## Problem description:
What is the number of lines in the data that include the string "Please"? Give it by itself.

## Recorded data:

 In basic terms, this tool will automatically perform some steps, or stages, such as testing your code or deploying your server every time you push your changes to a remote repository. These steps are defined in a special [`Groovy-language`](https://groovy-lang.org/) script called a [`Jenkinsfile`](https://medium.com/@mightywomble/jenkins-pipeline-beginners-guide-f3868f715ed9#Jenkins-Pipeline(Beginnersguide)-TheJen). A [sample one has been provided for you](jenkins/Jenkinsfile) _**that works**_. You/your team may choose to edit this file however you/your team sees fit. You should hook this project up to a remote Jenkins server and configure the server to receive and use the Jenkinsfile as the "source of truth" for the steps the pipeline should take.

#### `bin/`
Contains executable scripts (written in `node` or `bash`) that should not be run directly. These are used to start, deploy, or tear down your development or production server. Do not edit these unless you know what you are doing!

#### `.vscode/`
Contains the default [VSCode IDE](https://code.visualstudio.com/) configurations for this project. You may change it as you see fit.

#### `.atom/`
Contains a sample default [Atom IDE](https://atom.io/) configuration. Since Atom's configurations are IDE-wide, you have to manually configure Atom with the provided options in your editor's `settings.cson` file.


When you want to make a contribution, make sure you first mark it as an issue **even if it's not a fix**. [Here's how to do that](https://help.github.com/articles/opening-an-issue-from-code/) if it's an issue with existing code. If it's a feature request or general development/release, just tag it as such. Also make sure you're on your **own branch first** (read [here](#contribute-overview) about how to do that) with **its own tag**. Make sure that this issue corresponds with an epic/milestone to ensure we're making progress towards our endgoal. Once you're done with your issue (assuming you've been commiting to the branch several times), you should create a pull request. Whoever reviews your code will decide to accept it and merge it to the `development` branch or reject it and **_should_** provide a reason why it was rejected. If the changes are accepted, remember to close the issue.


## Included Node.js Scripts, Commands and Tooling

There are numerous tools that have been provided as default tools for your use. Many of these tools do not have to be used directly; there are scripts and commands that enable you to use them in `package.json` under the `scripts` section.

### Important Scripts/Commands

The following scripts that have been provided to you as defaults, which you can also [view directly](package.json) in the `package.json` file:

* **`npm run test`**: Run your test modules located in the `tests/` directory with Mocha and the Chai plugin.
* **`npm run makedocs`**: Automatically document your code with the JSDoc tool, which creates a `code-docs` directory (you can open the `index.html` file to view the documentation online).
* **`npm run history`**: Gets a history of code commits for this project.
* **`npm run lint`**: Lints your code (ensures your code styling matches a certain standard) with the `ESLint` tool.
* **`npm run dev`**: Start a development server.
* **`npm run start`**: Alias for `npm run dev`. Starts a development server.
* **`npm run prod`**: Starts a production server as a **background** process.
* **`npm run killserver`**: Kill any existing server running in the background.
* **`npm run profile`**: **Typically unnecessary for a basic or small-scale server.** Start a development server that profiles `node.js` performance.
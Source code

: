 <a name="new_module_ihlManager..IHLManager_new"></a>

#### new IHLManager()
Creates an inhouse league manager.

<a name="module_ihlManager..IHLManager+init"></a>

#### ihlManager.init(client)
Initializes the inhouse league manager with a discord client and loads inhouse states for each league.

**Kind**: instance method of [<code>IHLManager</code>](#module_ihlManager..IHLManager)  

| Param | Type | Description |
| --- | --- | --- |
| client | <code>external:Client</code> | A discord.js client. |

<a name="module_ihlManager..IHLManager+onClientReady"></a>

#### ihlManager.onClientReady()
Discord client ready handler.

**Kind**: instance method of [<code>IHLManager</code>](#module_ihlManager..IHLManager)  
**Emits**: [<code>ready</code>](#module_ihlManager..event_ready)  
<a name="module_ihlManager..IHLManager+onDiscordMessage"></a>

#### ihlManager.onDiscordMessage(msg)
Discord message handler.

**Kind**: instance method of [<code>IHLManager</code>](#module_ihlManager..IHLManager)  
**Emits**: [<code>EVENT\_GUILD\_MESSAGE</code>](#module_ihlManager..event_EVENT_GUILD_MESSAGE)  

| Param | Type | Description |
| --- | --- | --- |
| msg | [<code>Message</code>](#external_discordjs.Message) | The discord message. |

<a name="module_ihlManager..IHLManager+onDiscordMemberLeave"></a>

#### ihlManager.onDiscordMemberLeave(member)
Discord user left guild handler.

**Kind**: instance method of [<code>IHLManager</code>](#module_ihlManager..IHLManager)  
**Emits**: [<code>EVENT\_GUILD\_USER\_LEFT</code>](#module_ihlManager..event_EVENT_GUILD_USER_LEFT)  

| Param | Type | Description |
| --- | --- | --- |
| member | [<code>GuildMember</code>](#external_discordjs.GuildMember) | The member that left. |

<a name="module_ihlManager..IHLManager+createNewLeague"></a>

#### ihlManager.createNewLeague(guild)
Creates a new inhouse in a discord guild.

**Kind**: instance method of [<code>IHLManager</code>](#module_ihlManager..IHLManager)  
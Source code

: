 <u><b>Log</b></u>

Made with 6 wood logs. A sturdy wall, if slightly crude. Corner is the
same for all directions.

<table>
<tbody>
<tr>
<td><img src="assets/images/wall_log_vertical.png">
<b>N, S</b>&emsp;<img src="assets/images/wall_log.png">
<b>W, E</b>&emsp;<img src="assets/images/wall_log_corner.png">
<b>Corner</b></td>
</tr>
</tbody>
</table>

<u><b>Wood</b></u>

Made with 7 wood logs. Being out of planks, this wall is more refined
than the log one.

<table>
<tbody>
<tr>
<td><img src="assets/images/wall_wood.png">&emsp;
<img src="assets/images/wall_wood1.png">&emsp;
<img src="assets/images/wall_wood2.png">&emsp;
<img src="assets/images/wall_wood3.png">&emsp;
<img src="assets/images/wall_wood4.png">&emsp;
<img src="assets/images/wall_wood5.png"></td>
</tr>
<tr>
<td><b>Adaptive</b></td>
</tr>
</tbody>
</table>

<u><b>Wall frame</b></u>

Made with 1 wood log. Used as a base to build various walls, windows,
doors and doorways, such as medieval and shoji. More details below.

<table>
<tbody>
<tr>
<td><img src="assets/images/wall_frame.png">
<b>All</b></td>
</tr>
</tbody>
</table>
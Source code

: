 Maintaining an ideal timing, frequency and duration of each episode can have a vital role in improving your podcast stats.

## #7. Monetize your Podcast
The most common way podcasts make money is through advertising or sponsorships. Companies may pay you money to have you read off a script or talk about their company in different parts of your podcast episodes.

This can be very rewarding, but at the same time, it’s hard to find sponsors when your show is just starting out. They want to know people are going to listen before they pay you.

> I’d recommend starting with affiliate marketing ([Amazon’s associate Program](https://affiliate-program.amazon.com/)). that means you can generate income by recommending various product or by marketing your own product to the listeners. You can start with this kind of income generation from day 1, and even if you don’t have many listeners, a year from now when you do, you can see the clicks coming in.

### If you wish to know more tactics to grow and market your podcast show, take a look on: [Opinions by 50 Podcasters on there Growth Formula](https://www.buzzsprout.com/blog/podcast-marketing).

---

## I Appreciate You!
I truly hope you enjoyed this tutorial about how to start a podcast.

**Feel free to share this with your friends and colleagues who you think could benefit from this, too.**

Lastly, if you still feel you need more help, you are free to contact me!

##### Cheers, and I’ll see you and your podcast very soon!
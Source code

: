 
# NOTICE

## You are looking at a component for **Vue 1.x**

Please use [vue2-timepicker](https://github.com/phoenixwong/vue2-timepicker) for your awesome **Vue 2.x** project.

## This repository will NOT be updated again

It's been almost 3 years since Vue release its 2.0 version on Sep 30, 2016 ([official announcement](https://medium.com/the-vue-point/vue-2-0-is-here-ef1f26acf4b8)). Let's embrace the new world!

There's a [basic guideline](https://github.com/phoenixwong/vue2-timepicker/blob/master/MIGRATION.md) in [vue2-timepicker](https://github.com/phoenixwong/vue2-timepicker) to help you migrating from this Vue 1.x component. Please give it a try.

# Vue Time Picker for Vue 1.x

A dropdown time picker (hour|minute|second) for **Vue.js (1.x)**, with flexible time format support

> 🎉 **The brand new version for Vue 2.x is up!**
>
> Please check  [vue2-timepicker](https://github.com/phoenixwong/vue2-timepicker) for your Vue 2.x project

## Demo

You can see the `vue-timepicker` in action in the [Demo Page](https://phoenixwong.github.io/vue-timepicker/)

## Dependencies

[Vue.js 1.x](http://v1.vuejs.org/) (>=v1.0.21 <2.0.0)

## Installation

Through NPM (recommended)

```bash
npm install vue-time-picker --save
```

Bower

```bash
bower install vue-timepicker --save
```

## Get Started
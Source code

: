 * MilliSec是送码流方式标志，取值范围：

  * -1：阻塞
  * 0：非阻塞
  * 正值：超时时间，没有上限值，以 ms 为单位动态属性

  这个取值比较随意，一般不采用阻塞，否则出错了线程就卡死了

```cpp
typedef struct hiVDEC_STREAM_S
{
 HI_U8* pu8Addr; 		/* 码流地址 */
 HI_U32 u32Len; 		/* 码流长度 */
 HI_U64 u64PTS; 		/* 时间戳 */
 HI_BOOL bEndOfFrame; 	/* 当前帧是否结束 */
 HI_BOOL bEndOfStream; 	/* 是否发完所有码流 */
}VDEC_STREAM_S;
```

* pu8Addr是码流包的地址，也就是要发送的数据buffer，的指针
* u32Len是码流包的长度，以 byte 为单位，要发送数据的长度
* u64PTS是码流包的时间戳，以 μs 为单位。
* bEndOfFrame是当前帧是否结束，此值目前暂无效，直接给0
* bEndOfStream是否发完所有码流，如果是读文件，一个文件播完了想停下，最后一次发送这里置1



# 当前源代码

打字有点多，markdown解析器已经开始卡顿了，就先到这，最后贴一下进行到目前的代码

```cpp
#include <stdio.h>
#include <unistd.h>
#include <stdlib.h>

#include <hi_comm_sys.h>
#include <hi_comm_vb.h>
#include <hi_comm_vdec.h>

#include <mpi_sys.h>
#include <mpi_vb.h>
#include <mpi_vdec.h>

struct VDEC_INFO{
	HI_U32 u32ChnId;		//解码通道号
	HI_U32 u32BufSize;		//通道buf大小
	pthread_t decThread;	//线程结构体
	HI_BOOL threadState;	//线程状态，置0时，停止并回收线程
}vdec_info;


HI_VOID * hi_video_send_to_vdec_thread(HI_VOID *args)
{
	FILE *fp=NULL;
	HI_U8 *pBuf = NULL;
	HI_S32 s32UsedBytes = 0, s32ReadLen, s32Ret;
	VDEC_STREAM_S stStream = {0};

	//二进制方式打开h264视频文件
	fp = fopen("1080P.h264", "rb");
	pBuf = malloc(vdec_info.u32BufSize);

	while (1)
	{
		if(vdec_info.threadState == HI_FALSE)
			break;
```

## Result of the task:
3